## SUPPLIED MATERIAL
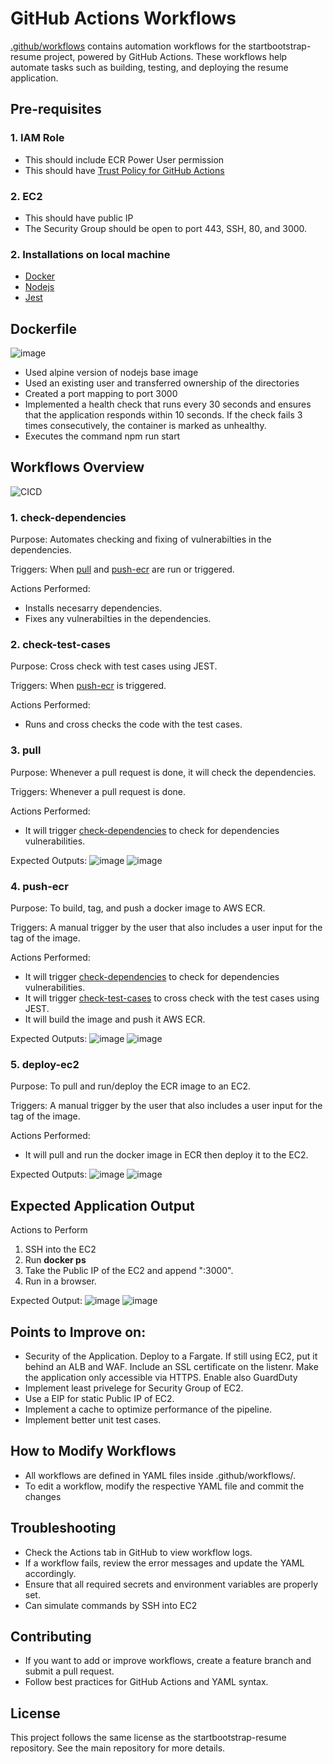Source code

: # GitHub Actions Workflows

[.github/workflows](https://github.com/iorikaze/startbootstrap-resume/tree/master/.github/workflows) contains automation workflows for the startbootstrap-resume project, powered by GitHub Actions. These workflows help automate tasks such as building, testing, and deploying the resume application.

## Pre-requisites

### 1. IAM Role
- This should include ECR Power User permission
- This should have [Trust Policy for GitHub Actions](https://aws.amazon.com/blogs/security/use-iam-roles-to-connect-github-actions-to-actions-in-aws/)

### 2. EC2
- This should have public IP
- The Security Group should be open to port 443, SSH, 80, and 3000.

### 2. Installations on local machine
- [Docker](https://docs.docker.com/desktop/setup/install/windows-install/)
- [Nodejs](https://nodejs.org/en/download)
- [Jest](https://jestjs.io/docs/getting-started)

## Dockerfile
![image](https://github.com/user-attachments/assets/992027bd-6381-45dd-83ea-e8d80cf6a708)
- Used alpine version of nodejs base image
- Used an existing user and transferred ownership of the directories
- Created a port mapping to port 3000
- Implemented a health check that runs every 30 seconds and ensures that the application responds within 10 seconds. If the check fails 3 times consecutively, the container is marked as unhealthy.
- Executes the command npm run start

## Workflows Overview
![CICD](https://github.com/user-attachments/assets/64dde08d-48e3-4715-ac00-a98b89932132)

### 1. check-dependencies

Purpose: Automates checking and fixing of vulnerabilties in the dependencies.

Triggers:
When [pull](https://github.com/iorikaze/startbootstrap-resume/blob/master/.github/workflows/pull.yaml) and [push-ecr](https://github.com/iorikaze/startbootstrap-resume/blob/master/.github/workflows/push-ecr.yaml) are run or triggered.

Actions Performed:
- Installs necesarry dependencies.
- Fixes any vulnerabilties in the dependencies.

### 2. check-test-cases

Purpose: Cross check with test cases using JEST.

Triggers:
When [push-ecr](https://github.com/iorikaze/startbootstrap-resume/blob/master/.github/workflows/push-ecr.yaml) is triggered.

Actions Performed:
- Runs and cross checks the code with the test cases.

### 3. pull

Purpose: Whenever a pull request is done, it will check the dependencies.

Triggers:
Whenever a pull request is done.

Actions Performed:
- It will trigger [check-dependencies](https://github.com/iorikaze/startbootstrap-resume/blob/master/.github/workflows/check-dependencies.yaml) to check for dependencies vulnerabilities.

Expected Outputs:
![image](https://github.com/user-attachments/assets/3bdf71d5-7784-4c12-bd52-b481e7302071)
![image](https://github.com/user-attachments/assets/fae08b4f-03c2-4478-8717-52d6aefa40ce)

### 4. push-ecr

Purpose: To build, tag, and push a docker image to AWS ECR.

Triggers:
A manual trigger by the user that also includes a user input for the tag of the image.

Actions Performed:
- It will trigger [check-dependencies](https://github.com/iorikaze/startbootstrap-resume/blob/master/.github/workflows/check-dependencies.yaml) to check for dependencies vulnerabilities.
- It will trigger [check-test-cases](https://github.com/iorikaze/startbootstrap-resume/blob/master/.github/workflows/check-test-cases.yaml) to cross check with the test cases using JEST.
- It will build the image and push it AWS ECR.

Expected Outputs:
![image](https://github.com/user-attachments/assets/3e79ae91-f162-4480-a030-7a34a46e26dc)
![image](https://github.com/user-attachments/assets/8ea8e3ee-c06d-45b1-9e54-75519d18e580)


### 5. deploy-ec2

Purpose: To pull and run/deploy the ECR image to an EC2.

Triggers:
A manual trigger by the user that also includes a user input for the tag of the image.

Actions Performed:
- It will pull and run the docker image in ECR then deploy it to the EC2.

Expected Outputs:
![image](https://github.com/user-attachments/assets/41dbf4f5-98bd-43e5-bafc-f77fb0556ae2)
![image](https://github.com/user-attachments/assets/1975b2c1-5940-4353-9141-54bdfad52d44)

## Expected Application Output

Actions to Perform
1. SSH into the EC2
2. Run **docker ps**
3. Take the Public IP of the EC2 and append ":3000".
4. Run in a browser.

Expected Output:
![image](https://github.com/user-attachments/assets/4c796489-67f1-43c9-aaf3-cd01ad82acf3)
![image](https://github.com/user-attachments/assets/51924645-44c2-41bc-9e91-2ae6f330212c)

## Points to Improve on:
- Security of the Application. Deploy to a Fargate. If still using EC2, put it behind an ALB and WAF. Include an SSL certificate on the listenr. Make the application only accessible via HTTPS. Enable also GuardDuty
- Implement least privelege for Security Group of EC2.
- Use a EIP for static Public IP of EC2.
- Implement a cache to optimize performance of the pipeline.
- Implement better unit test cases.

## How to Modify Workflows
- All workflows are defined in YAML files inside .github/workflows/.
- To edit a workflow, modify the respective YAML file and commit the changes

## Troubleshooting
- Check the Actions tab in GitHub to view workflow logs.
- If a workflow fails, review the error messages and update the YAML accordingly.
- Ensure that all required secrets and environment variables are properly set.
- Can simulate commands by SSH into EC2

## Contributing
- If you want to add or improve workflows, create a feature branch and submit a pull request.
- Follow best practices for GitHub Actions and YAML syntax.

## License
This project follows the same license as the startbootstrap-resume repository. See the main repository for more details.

## EXERCISE
Could you repeat all of the entries exactly, without the pictures?

## RESULT OF THE EXERCISE
Source code

: # GitHub Actions Workflows

[.github/workflows](https://github.com/iorikaze/startbootstrap-resume/tree/master/.github/workflows) contains automation workflows for the startbootstrap-resume project, powered by GitHub Actions. These workflows help automate tasks such as building, testing, and deploying the resume application.

## Pre-requisites

### 1. IAM Role
- This should include ECR Power User permission
- This should have [Trust Policy for GitHub Actions](https://aws.amazon.com/blogs/security/use-iam-roles-to-connect-github-actions-to-actions-in-aws/)

### 2. EC2
- This should have public IP
- The Security Group should be open to port 443, SSH, 80, and 3000.

### 2. Installations on local machine
- [Docker](https://docs.docker.com/desktop/setup/install/windows-install/)
- [Nodejs](https://nodejs.org/en/download)
- [Jest](https://jestjs.io/docs/getting-started)

## Dockerfile
![image](https://github.com/user-attachments/assets/992027bd-6381-45dd-83ea-e8d80cf6a708)
- Used alpine version of nodejs base image
- Used an existing user and transferred ownership of the directories
- Created a port mapping to port 3000
- Implemented a health check that runs every 30 seconds and ensures that the application responds within 10 seconds. If the check fails 3 times consecutively, the container is marked as unhealthy.
- Executes the command npm run start

## Workflows Overview
![CICD](https://github.com/user-attachments/assets/64dde08d-48e3-4715-ac00-a98b89932132)

### 1. check-dependencies

Purpose: Automates checking and fixing of vulnerabilties in the dependencies.

Triggers:
When [pull](https://github.com/iorikaze/startbootstrap-resume/blob/master/.github/workflows/pull.yaml) and [push-ecr](https://github.com/iorikaze/startbootstrap-resume/blob/master/.github/workflows/push-ecr.yaml) are run or triggered.

Actions Performed:
- Installs necesarry dependencies.
- Fixes any vulnerabilties in the dependencies.

### 2. check-test-cases

Purpose: Cross check with test cases using JEST.

Triggers:
When [push-ecr](https://github.com/iorikaze/startbootstrap-resume/blob/master/.github/workflows/push-ecr.yaml) is triggered.

Actions Performed:
- Runs and cross checks the code with the test cases.

### 3. pull

Purpose: Whenever a pull request is done, it will check the dependencies.

Triggers:
Whenever a pull request is done.

Actions Performed:
- It will trigger [check-dependencies](https://github.com/iorikaze/startbootstrap-resume/blob/master/.github/workflows/check-dependencies.yaml) to check for dependencies vulnerabilities.

Expected Outputs:
![image](https://github.com/user-attachments/assets/3bdf71d5-7784-4c12-bd52-b481e7302071)
![image](https://github.com/user-attachments/assets/fae08b4f-03c2-4478-8717-52d6aefa40ce)

### 4. push-ecr

Purpose: To build, tag, and push a docker image to AWS ECR.

Triggers:
A manual trigger by the user that also includes a user input for the tag of the image.

Actions Performed:
- It will trigger [check-dependencies](https://github.com/iorikaze/startbootstrap-resume/blob/master/.github/workflows/check-dependencies.yaml) to check for dependencies vulnerabilities.
- It will trigger [check-test-cases](https://github.com/iorikaze/startbootstrap-resume/blob/master/.github/workflows/check-test-cases.yaml) to cross check with the test cases using JEST.
- It will build the image and push it AWS ECR.

Expected Outputs:
![image](https://github.com/user-attachments/assets/3e79ae91-f162-4480-a030-7a34a46e26dc)
![image](https://github.com/user-attachments/assets/8ea8e3ee-c06d-45b1-9e54-75519d18e580)


### 5. deploy-ec2

Purpose: To pull and run/deploy the ECR image to an EC2.

Triggers:
A manual trigger by the user that also includes a user input for the tag of the image.

Actions Performed:
- It will pull and run the docker image in ECR then deploy it to the EC2.

Expected Outputs:
![image](https://github.com/user-attachments/assets/41dbf4f5-98bd-43e5-bafc-f77fb0556ae2)
![image](https://github.com/user-attachments/assets/1975b2c1-5940-4353-9141-54bdfad52d44)

## Expected Application Output

Actions to Perform
1. SSH into the EC2
2. Run **docker ps**
3. Take the Public IP of the EC2 and append ":3000".
4. Run in a browser.

Expected Output:
![image](https://github.com/user-attachments/assets/4c796489-67f1-43c9-aaf3-cd01ad82acf3)
![image](https://github.com/user-attachments/assets/51924645-44c2-41bc-9e91-2ae6f330212c)

## Points to Improve on:
- Security of the Application. Deploy to a Fargate. If still using EC2, put it behind an ALB and WAF. Include an SSL certificate on the listenr. Make the application only accessible via HTTPS. Enable also GuardDuty
- Implement least privelege for Security Group of EC2.
- Use a EIP for static Public IP of EC2.
- Implement a cache to optimize performance of the pipeline.
- Implement better unit test cases.

## How to Modify Workflows
- All workflows are defined in YAML files inside .github/workflows/.
- To edit a workflow, modify the respective YAML file and commit the changes

## Troubleshooting
- Check the Actions tab in GitHub to view workflow logs.
- If a workflow fails, review the error messages and update the YAML accordingly.
- Ensure that all required secrets and environment variables are properly set.
- Can simulate commands by SSH into EC2

## Contributing
- If you want to add or improve workflows, create a feature branch and submit a pull request.
- Follow best practices for GitHub Actions and YAML syntax.

## License
This project follows the same license as the startbootstrap-resume repository. See the main repository for more details.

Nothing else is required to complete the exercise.